The third challenge is the gaming media's big worry for good reason. They helped create it. Pixel Pimping, hyping exclusives beyond their real value, and over-hyping blockbuster releases while ignoring the elephant in the room: mega franchises and live service games. Not only are game development costs skyrocketing in order to meet graphical expectations and the quest for the big billion dollar release, but sales are going down because gamers are gravitating to known IPs and live service communities. Smaller games are marginalized and the sector is left to indies who eschew pixel pimping and blockbuster hunting, who of course don't sell well enoigh to be promoted in the gaming media, but then, they don't have to. They survive fine without big sales. (There is a similar scenario playing out in the book world where the big multinational publishers have been facing a stagnant market all century and failing to find new authors and franchises to replace their aging legacy names because the better newcomers and savvy veterans are gravitating to small presses, indie self publishing, and subscription services.

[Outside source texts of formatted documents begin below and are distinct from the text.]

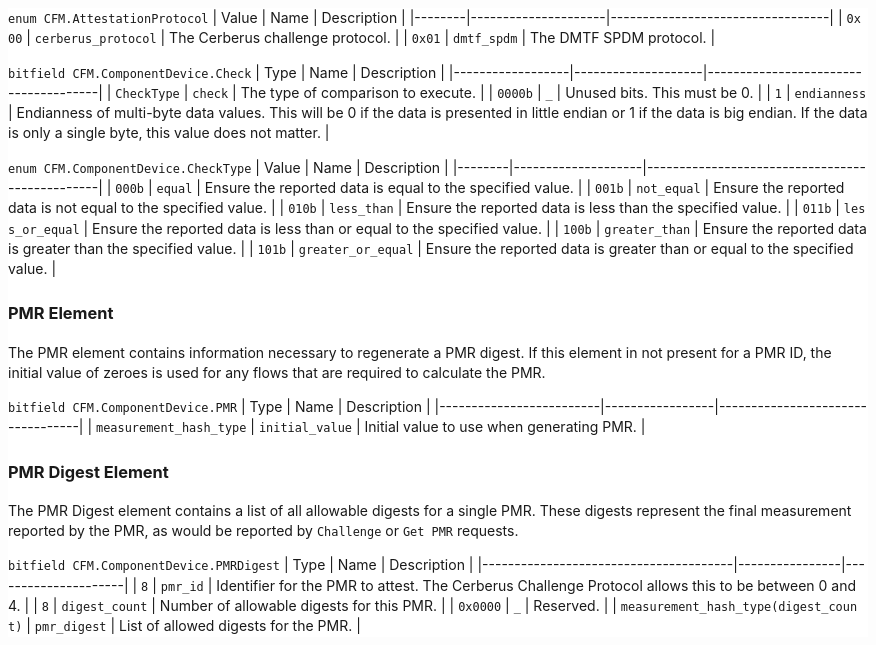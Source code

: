 `enum CFM.AttestationProtocol`
| Value  | Name                | Description                      |
|--------|---------------------|----------------------------------|
| `0x00` | `cerberus_protocol` | The Cerberus challenge protocol. |
| `0x01` | `dmtf_spdm`         | The DMTF SPDM protocol.          |

`bitfield CFM.ComponentDevice.Check`
| Type             | Name               | Description                          |
|------------------|--------------------|--------------------------------------|
| `CheckType`      | `check`            | The type of comparison to execute.   |
| `0000b`          | `_`                | Unused bits.  This must be 0.        |
| `1`              | `endianness`       | Endianness of multi-byte data values.  This will be 0 if the data is presented in little endian or 1 if the data is big endian.  If the data is only a single byte, this value does not matter. |

`enum CFM.ComponentDevice.CheckType`
| Value  | Name               | Description                                    |
|--------|--------------------|------------------------------------------------|
| `000b` | `equal`            | Ensure the reported data is equal to the specified value. |
| `001b` | `not_equal`        | Ensure the reported data is not equal to the specified value. |
| `010b` | `less_than`        | Ensure the reported data is less than the specified value. |
| `011b` | `less_or_equal`    | Ensure the reported data is less than or equal to the specified value. |
| `100b` | `greater_than`     | Ensure the reported data is greater than the specified value. |
| `101b` | `greater_or_equal` | Ensure the reported data is greater than or equal to the specified value. |

### PMR Element

The PMR element contains information necessary to regenerate a PMR digest.  If this element in not present for a PMR ID, the initial value of zeroes is used for any flows that are required to calculate the PMR.

`bitfield CFM.ComponentDevice.PMR`
| Type                    | Name            | Description                      |
|-------------------------|-----------------|----------------------------------|
| `measurement_hash_type` | `initial_value` | Initial value to use when generating PMR. |

### PMR Digest Element

The PMR Digest element contains a list of all allowable digests for a single PMR.  These digests represent the final measurement reported by the PMR, as would be reported by `Challenge` or `Get PMR` requests.

`bitfield CFM.ComponentDevice.PMRDigest`
| Type                                  | Name           | Description         |
|---------------------------------------|----------------|---------------------|
| `8`                                   | `pmr_id`       | Identifier for the PMR to attest.  The Cerberus Challenge Protocol allows this to be between 0 and 4. |
| `8`                                   | `digest_count` | Number of allowable digests for this PMR. |
| `0x0000`                              | `_`            | Reserved.           |
| `measurement_hash_type(digest_count)` | `pmr_digest`   | List of allowed digests for the PMR. |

All of which pay comparatively better than the big publishers without demanding copyright control.)
In the last year we have seen studios closing, consolidating capabilities within the parent companies, and laying off staff thus made redundant. We have also seen studios closed and staff laid off as a result of games underperforming after burning nine figure budgets over 5-10 year development cycles. There is worse to come. For starters, keep an eye on BioWare Edmonton. Rumors are getting scary. There will be blood-letting.
Add it all together and you get a high risk environment for consoles that even returning to a feature based appliance model can't stabilize, much less fix. Having adopted a tech driven model gamers, regardless of platform--living room, mobile, cloud or PC--are now firmly stuck in the PC world's Red Queen race of running as fast as you can just to stay in place.
PC gamers are doing well, for now.
XBOX is in good enough shape becauxe MS put its money into 100 studios, cloyd, and Game Pass, but none is a magic bullet. They still have to execute.
Nintendo is sticking to their old ways but that is no guarantee their supply chain can support the prices their market prefers. At least with their 25% net profit margin they can survive any degradation.
And then there is Sony.
They used to be big in online MMORGs but divested them to bet on one and done single player games and when those started to underperform pivoted back to online live service only to...shall we say, run into problems?
In the meantime, propping up console sales and paying for third party exclusives (also underperforming) have left them with supermarket sized profit margins (5% in 2024 with 2025 looking at 4%). Sure, they sell more hardware and gross more than XBOX or Nintendo but what they get to pocket in the end is significantly less than either.
The long prophesied troubles of the '20's are here.
For everybody.
In gaming it is the sins of the past catching up with the players.